As cliche as it sounds, I think pain is a great source of inspiration, but having said and considered that, I believe any strong emotion works as a fire under my boiling cauldron. Art is great therapy; an enlightening opportunity to learn about myself, and an invaluable meditative experience.
What types of themes, ideas, or concepts do you explore within in your artwork?

Myth, religion, philosophy, physics, and sexuality are the themes that I tend to explore the most. I'm fascinated by the way different people and cultures perceive reality, so I love amalgamating the symbols and ideas of established conceptual frameworks into what I create. The sun and moon, for instance, are reoccurring characters in my pieces which lend themselves to all kinds of allusions to a myriad of mythologies as well as more grounded ideas about light, cycles, and growth. I also like to draw boobs.

"A Ghost At The Door" 2011

Are there any artists that inspire you? If so who would they be and why?

For better or for worse, I'm rather out of touch with the art world. Comic book art in general is always fun to look at, but I guess if I had to name some of my favorites, I'd call out Monet, Rodin, Banksy, Steve Dillon, and Alex Ross. But I won't. So there.

"Its Illusions Were Gone" 2010

What’s the best and worst part about being an artist?

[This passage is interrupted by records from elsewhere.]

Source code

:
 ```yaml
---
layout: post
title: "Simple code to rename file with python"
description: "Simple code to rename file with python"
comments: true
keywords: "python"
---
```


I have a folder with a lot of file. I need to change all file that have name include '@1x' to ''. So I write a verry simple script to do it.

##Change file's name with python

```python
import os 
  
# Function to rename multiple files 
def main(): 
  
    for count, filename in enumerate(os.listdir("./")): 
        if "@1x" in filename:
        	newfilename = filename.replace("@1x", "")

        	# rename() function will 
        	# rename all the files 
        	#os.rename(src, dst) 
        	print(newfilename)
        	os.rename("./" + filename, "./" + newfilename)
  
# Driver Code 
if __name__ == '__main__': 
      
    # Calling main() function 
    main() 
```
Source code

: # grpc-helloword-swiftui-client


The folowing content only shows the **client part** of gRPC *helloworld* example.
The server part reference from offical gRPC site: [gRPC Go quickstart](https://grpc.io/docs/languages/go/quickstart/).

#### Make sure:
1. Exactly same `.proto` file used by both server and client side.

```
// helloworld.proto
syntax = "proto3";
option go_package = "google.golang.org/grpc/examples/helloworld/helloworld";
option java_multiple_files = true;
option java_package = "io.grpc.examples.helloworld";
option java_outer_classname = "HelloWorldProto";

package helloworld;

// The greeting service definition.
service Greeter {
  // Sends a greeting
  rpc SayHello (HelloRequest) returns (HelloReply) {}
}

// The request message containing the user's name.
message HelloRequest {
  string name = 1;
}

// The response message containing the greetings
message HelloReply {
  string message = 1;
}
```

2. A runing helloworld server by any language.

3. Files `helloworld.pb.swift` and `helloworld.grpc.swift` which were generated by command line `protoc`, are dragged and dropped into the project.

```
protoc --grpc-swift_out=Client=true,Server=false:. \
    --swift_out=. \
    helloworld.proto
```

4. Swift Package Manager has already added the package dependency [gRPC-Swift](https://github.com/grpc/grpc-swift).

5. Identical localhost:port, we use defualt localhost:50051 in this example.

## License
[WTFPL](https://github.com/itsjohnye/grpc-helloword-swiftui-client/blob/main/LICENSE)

The best part about being an artist is seeing the world more deeply than the average person seems to. The worst part about being an artist is seeing the world more deeply than the average person seems to. I spend my moments attempting to maintain a certain level of awareness of the world around me, and I oftentimes find myself terribly annoyed by rude people on their cellphones barely avoiding the semi that nearly ran over their stroller. Hey, I think I have a new idea for a new piece...!
"Like Coffee Through a Napkin"

And finally, what advice would you give to 
emerging artists?

If an aspiring artist emerged from a brightly painted egg and asked me for advice, I'd tell her that "perfect" is a greatly misunderstood word. Everything is perfect. If something were meant to be more than it is, it would be more than it is. "Listen," I'd say, and then pause for a contemplative drag off my smoke. "Don't be so god damn hard on yourself!"